Granted, I still feel bad about not keeping up with scheduled tweets, but with most of my posts being shared by musicians or those with an interest in the current affairs I talk about, I tend to get more views than desperate and repetitive social media posts would get.
As I announced that my blog would be moving more towards professional writing as opposed to more personal pieces, I reflected on where I was four years ago in 2012. It was a time when I wrote posts on pretty much anything just to get something up on the website. I’ve already talked about how the content on this site has changed since then, but I genuinely believe that this blog has helped to improve my writing (alongside my path through education, of course). I have had a change in attitude and I like to think that I’ve had more people contact me through my blog because of that.
It’s likely that this is the same rhetoric I’ve mentioned countless times before in previous posts, but I also have something important to mention when it comes to how active my blog will be in the future.

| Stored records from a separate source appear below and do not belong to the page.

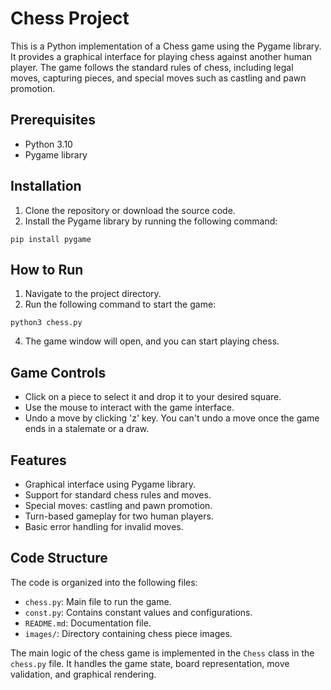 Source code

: # Chess Project

This is a Python implementation of a Chess game using the Pygame library. It provides a graphical interface for playing chess against another human player. The game follows the standard rules of chess, including legal moves, capturing pieces, and special moves such as castling and pawn promotion.

## Prerequisites

- Python 3.10
- Pygame library

## Installation

1. Clone the repository or download the source code.
2. Install the Pygame library by running the following command:
```
pip install pygame
```

## How to Run

1. Navigate to the project directory.
2. Run the following command to start the game:
```
python3 chess.py
```
4. The game window will open, and you can start playing chess.

## Game Controls

- Click on a piece to select it and drop it to your desired square.
- Use the mouse to interact with the game interface.
- Undo a move by clicking 'z' key. You can't undo a move once the game ends in a stalemate or a draw.

## Features

- Graphical interface using Pygame library.
- Support for standard chess rules and moves.
- Special moves: castling and pawn promotion.
- Turn-based gameplay for two human players.
- Basic error handling for invalid moves.

## Code Structure

The code is organized into the following files:

- `chess.py`: Main file to run the game.
- `const.py`: Contains constant values and configurations.
- `README.md`: Documentation file.
- `images/`: Directory containing chess piece images.

The main logic of the chess game is implemented in the `Chess` class in the `chess.py` file. It handles the game state, board representation, move validation, and graphical rendering.
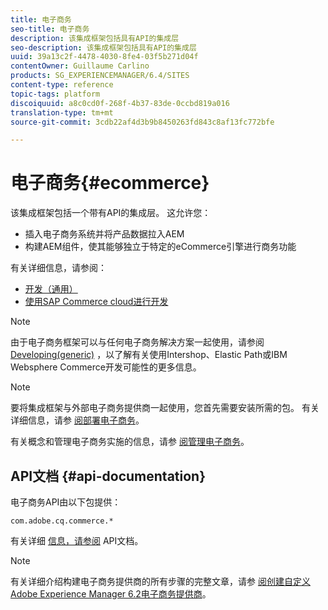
 ```yaml
---
title: 电子商务
seo-title: 电子商务
description: 该集成框架包括具有API的集成层
seo-description: 该集成框架包括具有API的集成层
uuid: 39a13c2f-4478-4030-8fe4-03f5b271d04f
contentOwner: Guillaume Carlino
products: SG_EXPERIENCEMANAGER/6.4/SITES
content-type: reference
topic-tags: platform
discoiquuid: a8c0cd0f-268f-4b37-83de-0ccbd819a016
translation-type: tm+mt
source-git-commit: 3cdb22af4d3b9b8450263fd843c8af13fc772bfe

---
```



# 电子商务{#ecommerce}

该集成框架包括一个带有API的集成层。 这允许您：

* 插入电子商务系统并将产品数据拉入AEM
* 构建AEM组件，使其能够独立于特定的eCommerce引擎进行商务功能

有关详细信息，请参阅：

* [开发（通用）](/help/sites-developing/generic.md)
* [使用SAP Commerce cloud进行开发](/help/sites-developing/sap-commerce-cloud.md)

>[!NOTE]
>
>由于电子商务框架可以与任何电子商务解决方案一起使用，请参阅 [Developing(generic)](/help/sites-developing/generic.md) ，以了解有关使用Intershop、Elastic Path或IBM Websphere Commerce开发可能性的更多信息。

>[!NOTE]
>
>要将集成框架与外部电子商务提供商一起使用，您首先需要安装所需的包。 有关详细信息，请参 [阅部署电子商务](/help/sites-deploying/ecommerce.md)。
>
>有关概念和管理电子商务实施的信息，请参 [阅管理电子商务](/help/sites-administering/ecommerce.md)。

## API文档 {#api-documentation}

电子商务API由以下包提供：

`com.adobe.cq.commerce.*`

有关详细 [信息，请参阅](https://helpx.adobe.com/experience-manager/6-4/sites/developing/using/reference-materials/javadoc/index.html) API文档。

>[!NOTE]
>
>有关详细介绍构建电子商务提供商的所有步骤的完整文章，请参 [阅创建自定义Adobe Experience Manager 6.2电子商务提供商](https://helpx.adobe.com/experience-manager/using/ecommerce62.html)。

I have returned to the University of Lincoln to begin my second year of studying journalism. Lectures, seminars and other commitments will mean that social media will remain low. For a long time, I have always had time to schedule blog posts, so that won’t be a problem. Yet, scheduling tweets via. Buffer has often come down to remembering to do it and finding the time to do it.
You’ll be seeing less promotional tweets from me, but that may just be a good thing.